### [Prompt]
Everything below from the line with "Seja $C$ um conjunto. Então" through the line with "Les expériences de" must be retyped exactly, except the pictures.
Segment Start: Data records
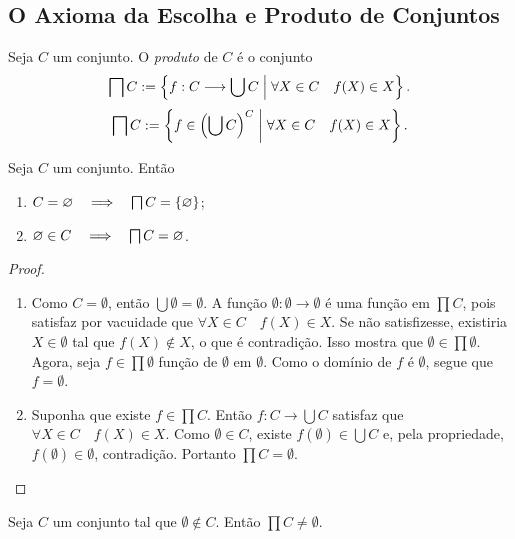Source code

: \subsection*{O Axioma da Escolha e Produto de Conjuntos}

\begin{defi}
Seja $C$ um conjunto. O \emph{produto} de $C$ é o conjunto
	\begin{equation*}
	\prod C := \set{f: C \to \bigcup C }{\forall X \in C \quad f(X) \in X}.
	\end{equation*}
	\begin{equation*}
	\prod C := \set{f \in \left(\bigcup C\right)^C }{\forall X \in C \quad f(X) \in X}.
	\end{equation*}
\end{defi}

\begin{prop}
Seja $C$ um conjunto. Então
	\begin{enumerate}
	\item $C = \emptyset \entao \prod C = \{\emptyset\}$;
	\item $\emptyset \in C \entao \prod C = \emptyset$.
	\end{enumerate}
\end{prop}
\begin{proof}
	\begin{enumerate}
	\item Como $C=\emptyset$, então $\bigcup \emptyset = \emptyset$. A função $\emptyset: \emptyset \to \emptyset$ é uma função em $\prod C$, pois satisfaz por vacuidade que $\forall X \in C \quad f(X) \in X$. Se não satisfizesse, existiria $X \in \emptyset$ tal que $f(X) \notin X$, o que é contradição. Isso mostra que $\emptyset \in \prod \emptyset$. Agora, seja $f \in \prod \emptyset$ função de $\emptyset$ em $\emptyset$. Como o domínio de $f$ é $\emptyset$, segue que $f=\emptyset$.
	
	\item Suponha que existe $f \in \prod C$. Então $f: C \to \bigcup C$ satisfaz que $\forall X \in C \quad f(X) \in X$. Como $\emptyset \in C$, existe $f(\emptyset) \in \bigcup C$ e, pela propriedade, $f(\emptyset) \in \emptyset$, contradição. Portanto $\prod C = \emptyset$.
	\end{enumerate}
\end{proof}

\begin{axi}[Escolha]
Seja $C$ um conjunto tal que $\emptyset \notin C$. Então $\prod C \neq \emptyset$.
\end{axi}



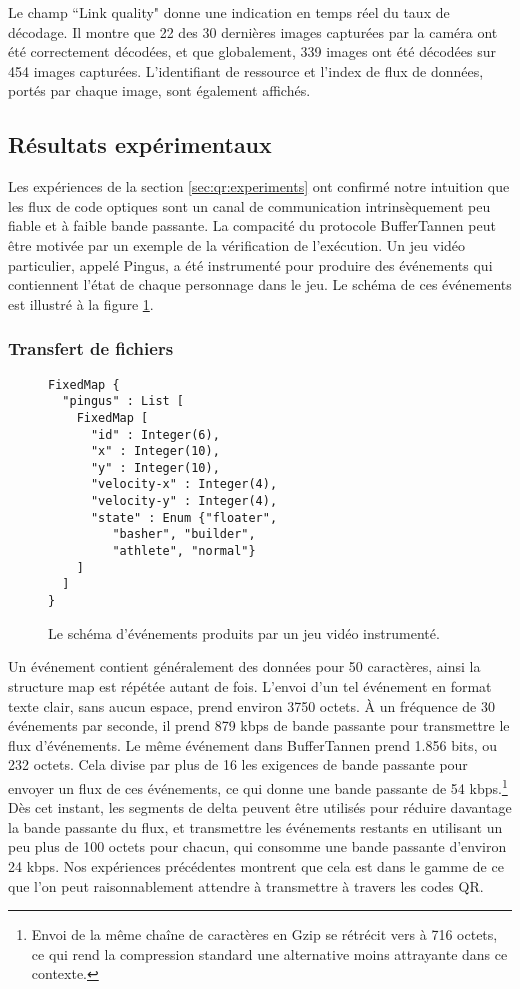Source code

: Le champ ``Link quality" donne une indication en temps réel du taux de décodage. Il montre que 22 des 30 dernières images capturées par la caméra ont été correctement décodées, et que globalement, 339 images ont été décodées sur 454 images capturées. L'identifiant de ressource et l'index de flux de données, portés par chaque image, sont également affichés.

\subsection{Résultats expérimentaux}
\setcounter{paragraph}{0}

Les expériences de la section \ref{sec:qr:experiments} ont confirmé notre intuition que les flux de code optiques sont un canal de communication intrinsèquement peu fiable et à faible bande passante. La compacité du protocole BufferTannen peut être motivée par un exemple de la vérification de l'exécution. Un jeu vidéo particulier, appelé Pingus, a été instrumenté pour produire des événements qui contiennent l'état de chaque personnage dans le jeu. Le schéma de ces événements est illustré à la figure \ref{fig:qr:pingus-schema}.

\subsubsection{Transfert de fichiers}

\begin{figure}
\centering
\begin{verbatim}
FixedMap {
  "pingus" : List [
    FixedMap [
      "id" : Integer(6),
      "x" : Integer(10),
      "y" : Integer(10),
      "velocity-x" : Integer(4),
      "velocity-y" : Integer(4),
      "state" : Enum {"floater",
         "basher", "builder",
         "athlete", "normal"}
    ]
  ]
}
\end{verbatim}
\caption{Le schéma d'événements produits par un jeu vidéo instrumenté.}
\label{fig:qr:pingus-schema}
\end{figure}

Un événement contient généralement des données pour 50 caractères, ainsi la structure map est répétée autant de fois. L'envoi d'un tel événement en format texte clair, sans aucun espace, prend environ 3750 octets. À un fréquence de 30 événements par seconde, il prend 879 kbps de bande passante pour transmettre le flux d'événements. Le même événement dans BufferTannen prend 1.856 bits, ou 232 octets. Cela divise par plus de 16 les exigences de bande passante pour envoyer un flux de ces événements, ce qui donne une bande passante de 54 kbps.\footnote{Envoi de la même chaîne de caractères en Gzip se rétrécit vers à 716 octets, ce qui rend la compression standard une alternative moins attrayante dans ce contexte.} Dès cet instant, les segments de delta peuvent être utilisés pour réduire davantage la bande passante du flux, et transmettre les événements restants en utilisant un peu plus de 100 octets pour chacun, qui consomme une bande passante d'environ 24 kbps. Nos expériences précédentes montrent que cela est dans le gamme de ce que l'on peut raisonnablement attendre à transmettre à travers les codes QR.

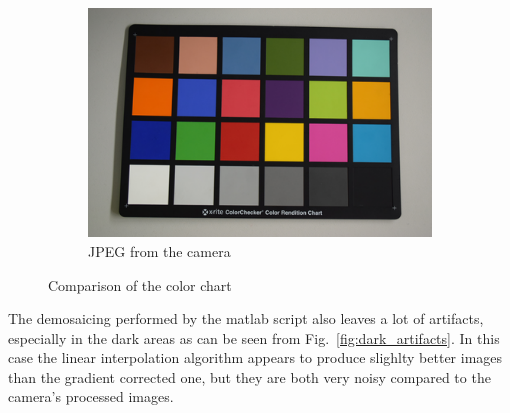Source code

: \documentclass{article}
\begin{document}
\begin{figure}[htbp]
\begin{subfigure}{.33\textwidth}
  \centering
  \includegraphics[width=.95\linewidth]{camera_macbeth_color_small}
  \caption{JPEG from the camera}
\end{subfigure}
\caption{Comparison of the color chart}
\label{fig:chart}
\end{figure}
The demosaicing performed by the matlab script also leaves a lot of
artifacts, especially in the dark areas as can be seen from
Fig.~\ref{fig:dark_artifacts}. In this case the linear interpolation
algorithm appears to produce slighlty better images than the gradient
corrected one, but they are both very noisy compared to the camera's
processed images.
\end{document}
Segment End: Data records
### [Task result]
Seja $C$ um conjunto. Então
	\begin{enumerate}
	\item $C = \emptyset \entao \prod C = \{\emptyset\}$;
	\item $\emptyset \in C \entao \prod C = \emptyset$.
	\end{enumerate}
\end{prop}
\begin{proof}
	\begin{enumerate}
	\item Como $C=\emptyset$, então $\bigcup \emptyset = \emptyset$. A função $\emptyset: \emptyset \to \emptyset$ é uma função em $\prod C$, pois satisfaz por vacuidade que $\forall X \in C \quad f(X) \in X$. Se não satisfizesse, existiria $X \in \emptyset$ tal que $f(X) \notin X$, o que é contradição. Isso mostra que $\emptyset \in \prod \emptyset$. Agora, seja $f \in \prod \emptyset$ função de $\emptyset$ em $\emptyset$. Como o domínio de $f$ é $\emptyset$, segue que $f=\emptyset$.
	
	\item Suponha que existe $f \in \prod C$. Então $f: C \to \bigcup C$ satisfaz que $\forall X \in C \quad f(X) \in X$. Como $\emptyset \in C$, existe $f(\emptyset) \in \bigcup C$ e, pela propriedade, $f(\emptyset) \in \emptyset$, contradição. Portanto $\prod C = \emptyset$.
	\end{enumerate}
\end{proof}

\begin{axi}[Escolha]
Seja $C$ um conjunto tal que $\emptyset \notin C$. Então $\prod C \neq \emptyset$.
\end{axi}



Source code

: Le champ ``Link quality" donne une indication en temps réel du taux de décodage. Il montre que 22 des 30 dernières images capturées par la caméra ont été correctement décodées, et que globalement, 339 images ont été décodées sur 454 images capturées. L'identifiant de ressource et l'index de flux de données, portés par chaque image, sont également affichés.

\subsection{Résultats expérimentaux}
\setcounter{paragraph}{0}

Les expériences de la section \ref{sec:qr:experiments} ont confirmé notre intuition que les flux de code optiques sont un canal de communication intrinsèquement peu fiable et à faible bande passante. La compacité du protocole BufferTannen peut être motivée par un exemple de la vérification de l'exécution. Un jeu vidéo particulier, appelé Pingus, a été instrumenté pour produire des événements qui contiennent l'état de chaque personnage dans le jeu. Le schéma de ces événements est illustré à la figure \ref{fig:qr:pingus-schema}.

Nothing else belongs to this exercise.